Oops, I’ve gotten off on a tangent again, haven’t I? Back to consequences; and more to the point, the consequences I actually care about, which are experiential consequences. And now I'm finally to what I was referring to in the title of this post (emphasis on the word ‘finally’). We’ve talked about it before, that little magic button that would make the world go ‘poof!’ (virtual snap inserted here). Would you push it? Seems like an appropriate question about here. I certainly would, probably with a few qualms, though none of them are ethics-based. At least, I HOPE I would...there’s that question of balls again. Perhaps I’d ask one of the antinatalist ladies to do it; they seem to get along without them just fine :) (Or should that be :( , followed by a groan? I can’t decide :))


Garrett said...

I have no idea who you're referring to ;)

I'll put it this way. Hypothetically, I would push the button, but ONLY if permission was given to me by every single antinatalist. Breeders do not deal in consent and therefore, their opinions of this matter are not worth my consideration. They will inevitably force living things into this world that do not want to be here; I have no qualm in preventing them from having to suffer in this hell.

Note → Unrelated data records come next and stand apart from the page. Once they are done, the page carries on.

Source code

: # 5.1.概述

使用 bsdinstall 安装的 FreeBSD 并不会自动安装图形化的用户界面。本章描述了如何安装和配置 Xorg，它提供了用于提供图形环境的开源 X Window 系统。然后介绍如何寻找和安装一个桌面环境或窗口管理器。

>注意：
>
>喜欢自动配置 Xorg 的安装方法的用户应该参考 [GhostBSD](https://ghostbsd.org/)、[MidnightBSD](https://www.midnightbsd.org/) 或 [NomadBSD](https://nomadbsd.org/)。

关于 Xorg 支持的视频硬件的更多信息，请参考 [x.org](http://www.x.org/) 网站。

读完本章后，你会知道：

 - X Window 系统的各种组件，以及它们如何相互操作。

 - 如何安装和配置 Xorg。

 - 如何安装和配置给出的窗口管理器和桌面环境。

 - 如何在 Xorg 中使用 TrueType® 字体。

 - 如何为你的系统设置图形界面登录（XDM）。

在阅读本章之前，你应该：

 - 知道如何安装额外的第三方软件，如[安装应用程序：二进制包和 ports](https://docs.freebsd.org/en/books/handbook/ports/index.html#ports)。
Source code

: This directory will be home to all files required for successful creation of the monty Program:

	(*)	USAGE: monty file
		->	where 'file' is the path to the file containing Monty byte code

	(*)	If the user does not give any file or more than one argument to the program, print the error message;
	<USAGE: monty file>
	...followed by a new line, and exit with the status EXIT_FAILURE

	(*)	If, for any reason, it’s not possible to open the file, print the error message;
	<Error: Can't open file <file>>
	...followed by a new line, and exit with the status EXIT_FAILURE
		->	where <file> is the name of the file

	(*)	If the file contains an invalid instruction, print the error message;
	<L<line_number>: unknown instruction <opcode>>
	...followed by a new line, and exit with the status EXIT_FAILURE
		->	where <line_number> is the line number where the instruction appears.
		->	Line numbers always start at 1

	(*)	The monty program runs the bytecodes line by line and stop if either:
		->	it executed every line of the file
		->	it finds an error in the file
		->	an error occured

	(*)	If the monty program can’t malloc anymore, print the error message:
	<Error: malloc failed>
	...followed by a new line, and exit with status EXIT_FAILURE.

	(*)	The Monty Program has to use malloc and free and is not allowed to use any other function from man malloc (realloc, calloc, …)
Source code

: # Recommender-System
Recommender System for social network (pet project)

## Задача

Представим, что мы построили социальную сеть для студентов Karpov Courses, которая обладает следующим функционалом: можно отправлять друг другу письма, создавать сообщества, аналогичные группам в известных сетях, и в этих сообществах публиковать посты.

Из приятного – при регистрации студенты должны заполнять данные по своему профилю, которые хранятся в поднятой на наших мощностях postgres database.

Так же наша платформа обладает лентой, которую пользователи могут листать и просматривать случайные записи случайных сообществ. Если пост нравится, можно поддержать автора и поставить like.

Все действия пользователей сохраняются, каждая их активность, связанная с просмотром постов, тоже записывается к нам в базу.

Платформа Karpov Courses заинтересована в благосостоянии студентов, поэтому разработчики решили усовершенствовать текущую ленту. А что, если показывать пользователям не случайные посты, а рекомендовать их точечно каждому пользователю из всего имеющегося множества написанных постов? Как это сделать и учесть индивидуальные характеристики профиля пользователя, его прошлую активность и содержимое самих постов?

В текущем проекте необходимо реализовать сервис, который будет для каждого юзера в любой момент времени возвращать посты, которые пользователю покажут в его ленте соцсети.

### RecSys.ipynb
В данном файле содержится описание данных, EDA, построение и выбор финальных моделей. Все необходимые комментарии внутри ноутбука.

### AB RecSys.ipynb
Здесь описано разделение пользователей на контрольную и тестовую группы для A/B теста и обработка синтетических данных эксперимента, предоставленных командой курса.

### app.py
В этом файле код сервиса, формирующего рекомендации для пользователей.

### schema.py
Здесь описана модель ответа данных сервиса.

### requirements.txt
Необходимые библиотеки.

I absolutely would apply a sterilization agent to the entire world if it were possible. Sure, the effect would be chaotic in some ways, but no more so than the insanity that we're already surrounded with. This "peaceful" universe is as fake as they come. It is an illusion created by minds that are struggling to cope with everything.

If anyone finds this to be hypocrisy, you may talk to my ass on it's way out the door ;)

rob said...


Permission granted.

All the best,

Garrett said...

Thanks rob! ...Ok, that's one tallied. Alright, let's hear the yeas (any neas will be thrown in the boo box).

Take care

Anonymous said...

You got the wrong term. It's not "idealists," it's "deontologists." I can personally tell you that I am 0% consequentialist.